• ABOUT THIS TASK
When you write out the listing, keep every character and omit the pictures.

• EXERCISE INPUT
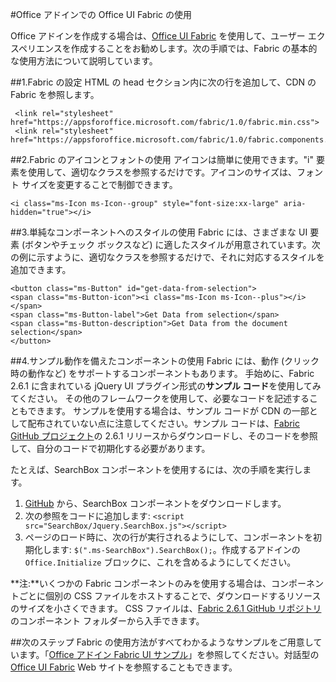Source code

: 
#Office アドインでの Office UI Fabric の使用

Office アドインを作成する場合は、[Office UI Fabric](https://github.com/OfficeDev/Office-UI-Fabric) を使用して、ユーザー エクスペリエンスを作成することをお勧めします。次の手順では、Fabric の基本的な使用方法について説明しています。  

##1.Fabric の設定
HTML の head セクション内に次の行を追加して、CDN の Fabric を参照します。

     <link rel="stylesheet" href="https://appsforoffice.microsoft.com/fabric/1.0/fabric.min.css">
     <link rel="stylesheet" href="https://appsforoffice.microsoft.com/fabric/1.0/fabric.components.min.css">


##2.Fabric のアイコンとフォントの使用
アイコンは簡単に使用できます。"i" 要素を使用して、適切なクラスを参照するだけです。アイコンのサイズは、フォント サイズを変更することで制御できます。

    <i class="ms-Icon ms-Icon--group" style="font-size:xx-large" aria-hidden="true"></i>


##3.単純なコンポーネントへのスタイルの使用
Fabric には、さまざまな UI 要素 (ボタンやチェック ボックスなど) に適したスタイルが用意されています。次の例に示すように、適切なクラスを参照するだけで、それに対応するスタイルを追加できます。

    <button class="ms-Button" id="get-data-from-selection">
    <span class="ms-Button-icon"><i class="ms-Icon ms-Icon--plus"></i></span>
    <span class="ms-Button-label">Get Data from selection</span>
    <span class="ms-Button-description">Get Data from the document selection</span>
    </button>

##4.サンプル動作を備えたコンポーネントの使用
Fabric には、動作 (クリック時の動作など) をサポートするコンポーネントもあります。 手始めに、Fabric 2.6.1 に含まれている jQuery UI プラグイン形式の**サンプル コード**を使用してみてください。 その他のフレームワークを使用して、必要なコードを記述することもできます。 サンプルを使用する場合は、サンプル コードが CDN の一部として配布されていない点に注意してください。サンプル コードは、[Fabric GitHub プロジェクト](https://github.com/OfficeDev/office-ui-fabric-core/tree/release/2.6.1)の 2.6.1 リリースからダウンロードし、そのコードを参照して、自分のコードで初期化する必要があります。 

たとえば、SearchBox コンポーネントを使用するには、次の手順を実行します。

1. [GitHub](https://github.com/OfficeDev/office-ui-fabric-core/tree/release/2.6.1/src/components/SearchBox) から、SearchBox コンポーネントをダウンロードします。
2. 次の参照をコードに追加します: `<script src="SearchBox/Jquery.SearchBox.js"></script>`
3. ページのロード時に、次の行が実行されるようにして、コンポーネントを初期化します: `$(".ms-SearchBox").SearchBox();`。作成するアドインの `Office.Initialize` ブロックに、これを含めるようにしてください。     

**注:**いくつかの Fabric コンポーネントのみを使用する場合は、コンポーネントごとに個別の CSS ファイルをホストすることで、ダウンロードするリソースのサイズを小さくできます。 CSS ファイルは、[Fabric 2.6.1 GitHub リポジトリ](https://github.com/OfficeDev/office-ui-fabric-core/tree/release/2.6.1)のコンポーネント フォルダーから入手できます。 


##次のステップ
Fabric の使用方法がすべてわかるようなサンプルをご用意しています。「[Office アドイン Fabric UI サンプル](https://github.com/OfficeDev/Office-Add-in-Fabric-UI-Sample)」を参照してください。対話型の [Office UI Fabric](https://github.com/OfficeDev/Office-UI-Fabric) Web サイトを参照することもできます。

• RESPONSE BOX
Source code

: 
#Office アドインでの Office UI Fabric の使用

Office アドインを作成する場合は、[Office UI Fabric](https://github.com/OfficeDev/Office-UI-Fabric) を使用して、ユーザー エクスペリエンスを作成することをお勧めします。次の手順では、Fabric の基本的な使用方法について説明しています。  

##1.Fabric の設定
HTML の head セクション内に次の行を追加して、CDN の Fabric を参照します。

     <link rel="stylesheet" href="https://appsforoffice.microsoft.com/fabric/1.0/fabric.min.css">
     <link rel="stylesheet" href="https://appsforoffice.microsoft.com/fabric/1.0/fabric.components.min.css">


##2.Fabric のアイコンとフォントの使用
アイコンは簡単に使用できます。"i" 要素を使用して、適切なクラスを参照するだけです。アイコンのサイズは、フォント サイズを変更することで制御できます。

    <i class="ms-Icon ms-Icon--group" style="font-size:xx-large" aria-hidden="true"></i>


##3.単純なコンポーネントへのスタイルの使用
Fabric には、さまざまな UI 要素 (ボタンやチェック ボックスなど) に適したスタイルが用意されています。次の例に示すように、適切なクラスを参照するだけで、それに対応するスタイルを追加できます。

    <button class="ms-Button" id="get-data-from-selection">
    <span class="ms-Button-icon"><i class="ms-Icon ms-Icon--plus"></i></span>
    <span class="ms-Button-label">Get Data from selection</span>
    <span class="ms-Button-description">Get Data from the document selection</span>
    </button>

##4.サンプル動作を備えたコンポーネントの使用
Fabric には、動作 (クリック時の動作など) をサポートするコンポーネントもあります。 手始めに、Fabric 2.6.1 に含まれている jQuery UI プラグイン形式の**サンプル コード**を使用してみてください。 その他のフレームワークを使用して、必要なコードを記述することもできます。 サンプルを使用する場合は、サンプル コードが CDN の一部として配布されていない点に注意してください。サンプル コードは、[Fabric GitHub プロジェクト](https://github.com/OfficeDev/office-ui-fabric-core/tree/release/2.6.1)の 2.6.1 リリースからダウンロードし、そのコードを参照して、自分のコードで初期化する必要があります。 

たとえば、SearchBox コンポーネントを使用するには、次の手順を実行します。

1. [GitHub](https://github.com/OfficeDev/office-ui-fabric-core/tree/release/2.6.1/src/components/SearchBox) から、SearchBox コンポーネントをダウンロードします。
2. 次の参照をコードに追加します: `<script src="SearchBox/Jquery.SearchBox.js"></script>`
3. ページのロード時に、次の行が実行されるようにして、コンポーネントを初期化します: `$(".ms-SearchBox").SearchBox();`。作成するアドインの `Office.Initialize` ブロックに、これを含めるようにしてください。     

**注:**いくつかの Fabric コンポーネントのみを使用する場合は、コンポーネントごとに個別の CSS ファイルをホストすることで、ダウンロードするリソースのサイズを小さくできます。 CSS ファイルは、[Fabric 2.6.1 GitHub リポジトリ](https://github.com/OfficeDev/office-ui-fabric-core/tree/release/2.6.1)のコンポーネント フォルダーから入手できます。 


##次のステップ
Fabric の使用方法がすべてわかるようなサンプルをご用意しています。「[Office アドイン Fabric UI サンプル](https://github.com/OfficeDev/Office-Add-in-Fabric-UI-Sample)」を参照してください。対話型の [Office UI Fabric](https://github.com/OfficeDev/Office-UI-Fabric) Web サイトを参照することもできます。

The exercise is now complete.